The task: Find and copy the lines in the records beneath this task that contain the word "interesting".

Information given:

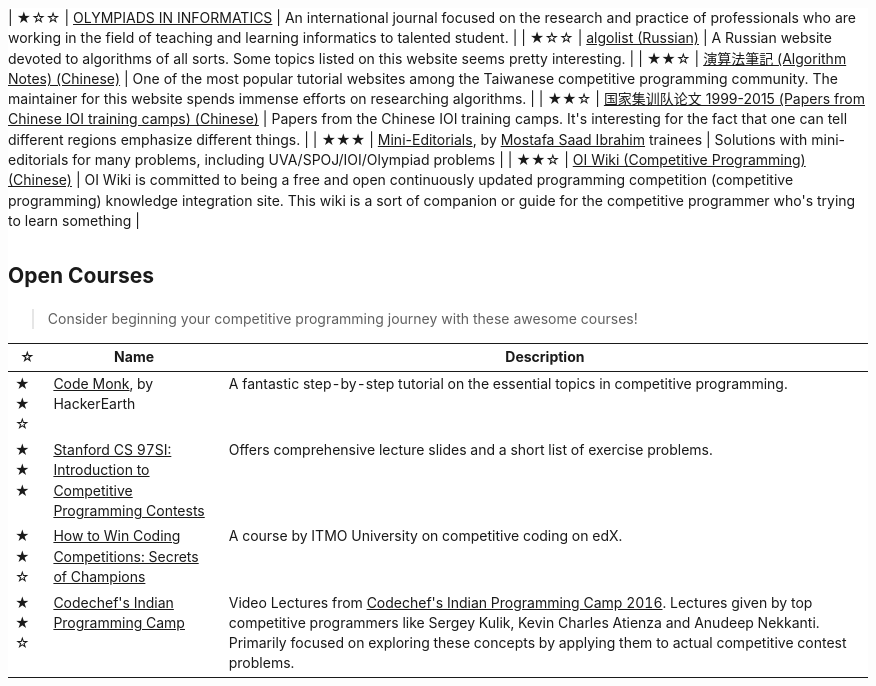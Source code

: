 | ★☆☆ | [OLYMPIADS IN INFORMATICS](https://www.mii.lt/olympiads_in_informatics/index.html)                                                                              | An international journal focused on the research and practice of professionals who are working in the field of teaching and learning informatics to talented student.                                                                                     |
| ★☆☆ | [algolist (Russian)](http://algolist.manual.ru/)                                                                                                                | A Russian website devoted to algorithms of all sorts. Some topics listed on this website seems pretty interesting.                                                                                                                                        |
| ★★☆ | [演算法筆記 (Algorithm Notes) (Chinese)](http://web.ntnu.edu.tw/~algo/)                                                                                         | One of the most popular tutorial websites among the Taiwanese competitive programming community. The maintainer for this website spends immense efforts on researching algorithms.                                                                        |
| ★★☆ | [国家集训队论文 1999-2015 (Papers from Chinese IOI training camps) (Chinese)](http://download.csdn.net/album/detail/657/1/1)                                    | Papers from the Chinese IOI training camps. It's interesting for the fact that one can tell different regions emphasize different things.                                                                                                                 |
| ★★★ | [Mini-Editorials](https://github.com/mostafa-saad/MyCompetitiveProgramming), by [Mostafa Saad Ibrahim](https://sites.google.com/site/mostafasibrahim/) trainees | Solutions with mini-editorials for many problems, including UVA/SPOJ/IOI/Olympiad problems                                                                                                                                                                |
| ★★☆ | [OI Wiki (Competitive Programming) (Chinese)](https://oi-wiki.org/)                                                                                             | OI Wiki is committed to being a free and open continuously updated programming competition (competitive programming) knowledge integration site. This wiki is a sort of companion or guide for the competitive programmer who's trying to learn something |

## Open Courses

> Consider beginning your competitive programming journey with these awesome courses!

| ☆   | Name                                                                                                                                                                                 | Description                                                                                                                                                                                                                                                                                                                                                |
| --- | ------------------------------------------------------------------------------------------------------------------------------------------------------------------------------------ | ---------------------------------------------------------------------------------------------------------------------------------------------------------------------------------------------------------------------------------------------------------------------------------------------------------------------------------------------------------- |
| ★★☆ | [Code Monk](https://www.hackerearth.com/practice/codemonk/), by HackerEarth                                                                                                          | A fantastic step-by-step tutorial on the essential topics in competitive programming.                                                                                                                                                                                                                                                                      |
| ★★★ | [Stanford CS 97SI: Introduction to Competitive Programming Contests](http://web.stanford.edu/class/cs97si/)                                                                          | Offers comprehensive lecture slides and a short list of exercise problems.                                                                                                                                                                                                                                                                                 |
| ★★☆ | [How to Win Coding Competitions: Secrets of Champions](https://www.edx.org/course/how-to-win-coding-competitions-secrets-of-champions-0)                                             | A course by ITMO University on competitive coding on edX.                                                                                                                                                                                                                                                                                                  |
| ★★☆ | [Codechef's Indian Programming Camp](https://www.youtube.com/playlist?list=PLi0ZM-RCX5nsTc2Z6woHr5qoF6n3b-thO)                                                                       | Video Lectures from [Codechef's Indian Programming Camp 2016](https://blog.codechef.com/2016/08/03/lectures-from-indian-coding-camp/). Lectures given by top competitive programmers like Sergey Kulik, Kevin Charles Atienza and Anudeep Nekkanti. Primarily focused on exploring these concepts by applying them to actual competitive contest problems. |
...
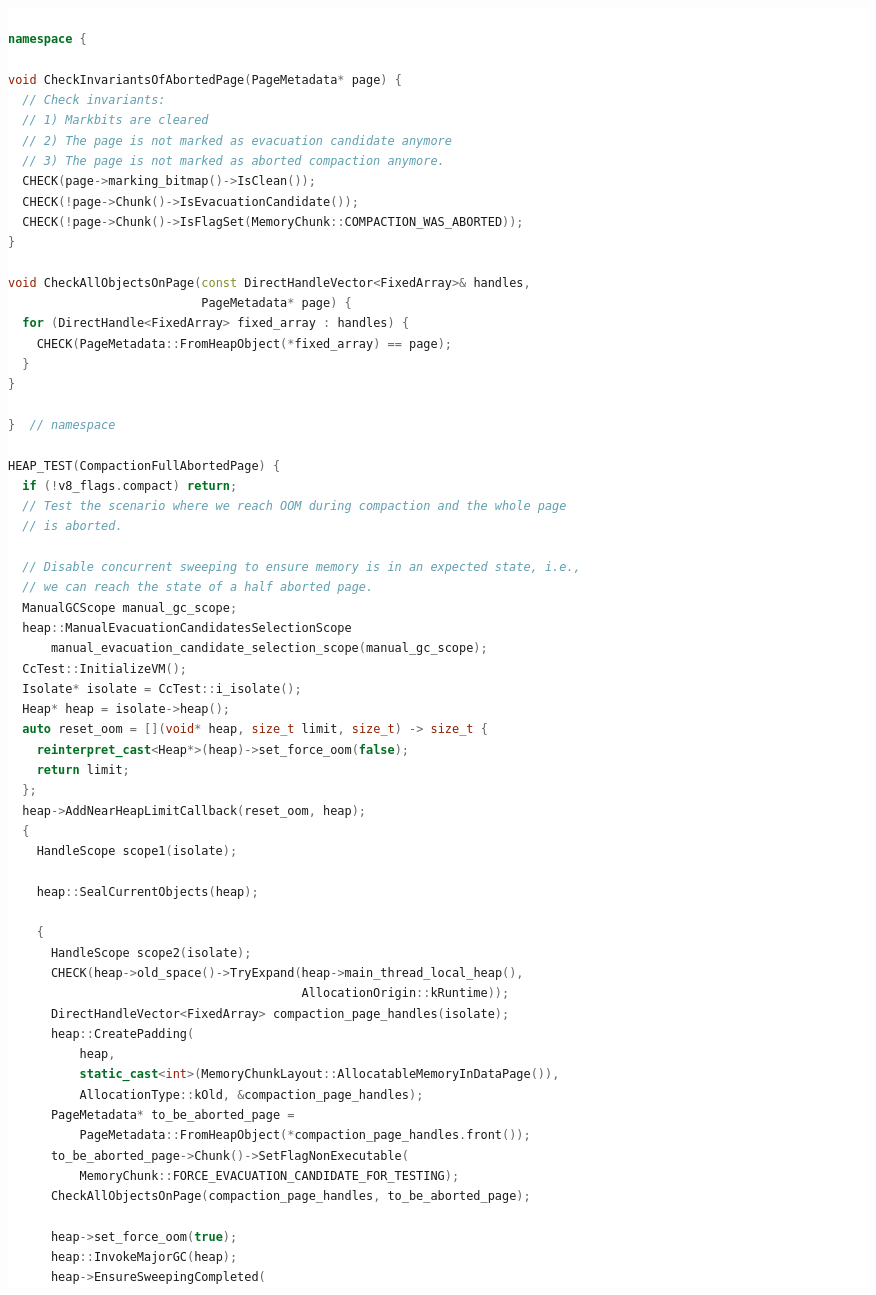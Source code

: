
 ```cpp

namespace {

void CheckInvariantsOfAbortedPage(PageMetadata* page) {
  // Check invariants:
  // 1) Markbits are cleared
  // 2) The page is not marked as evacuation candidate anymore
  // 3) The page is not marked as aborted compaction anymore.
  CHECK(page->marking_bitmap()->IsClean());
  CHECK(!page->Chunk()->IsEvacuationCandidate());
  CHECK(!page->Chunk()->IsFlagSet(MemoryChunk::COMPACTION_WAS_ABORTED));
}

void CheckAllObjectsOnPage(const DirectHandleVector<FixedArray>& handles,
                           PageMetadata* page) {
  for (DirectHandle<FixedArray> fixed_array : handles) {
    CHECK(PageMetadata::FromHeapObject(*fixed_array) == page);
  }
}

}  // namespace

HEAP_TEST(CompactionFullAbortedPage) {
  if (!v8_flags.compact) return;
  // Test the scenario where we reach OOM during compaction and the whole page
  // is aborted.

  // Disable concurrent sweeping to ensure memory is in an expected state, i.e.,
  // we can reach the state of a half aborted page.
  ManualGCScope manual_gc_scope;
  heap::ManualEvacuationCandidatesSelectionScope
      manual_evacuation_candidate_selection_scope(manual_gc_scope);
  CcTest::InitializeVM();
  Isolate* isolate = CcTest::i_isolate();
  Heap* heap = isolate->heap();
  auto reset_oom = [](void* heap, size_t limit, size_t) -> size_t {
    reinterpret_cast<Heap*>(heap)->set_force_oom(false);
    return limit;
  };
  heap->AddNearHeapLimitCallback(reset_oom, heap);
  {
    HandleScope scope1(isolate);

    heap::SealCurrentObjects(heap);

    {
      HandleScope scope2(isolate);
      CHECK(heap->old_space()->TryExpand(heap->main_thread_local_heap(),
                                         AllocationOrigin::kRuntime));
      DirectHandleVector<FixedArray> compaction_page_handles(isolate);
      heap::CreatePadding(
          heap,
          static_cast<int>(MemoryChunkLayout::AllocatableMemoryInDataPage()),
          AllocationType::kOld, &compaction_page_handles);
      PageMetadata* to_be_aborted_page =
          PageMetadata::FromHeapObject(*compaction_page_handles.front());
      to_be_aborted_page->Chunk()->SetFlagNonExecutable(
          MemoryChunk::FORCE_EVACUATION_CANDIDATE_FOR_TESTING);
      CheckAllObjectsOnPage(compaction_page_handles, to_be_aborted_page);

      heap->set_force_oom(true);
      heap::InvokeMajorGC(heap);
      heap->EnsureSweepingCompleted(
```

Task result:
| ★☆☆ | [algolist (Russian)](http://algolist.manual.ru/)                                                                                                                | A Russian website devoted to algorithms of all sorts. Some topics listed on this website seems pretty interesting.                                                                                                                                        |
| ★★☆ | [国家集训队论文 1999-2015 (Papers from Chinese IOI training camps) (Chinese)](http://download.csdn.net/album/detail/657/1/1)                                    | Papers from the Chinese IOI training camps. It's interesting for the fact that one can tell different regions emphasize different things.                                                                                                                 |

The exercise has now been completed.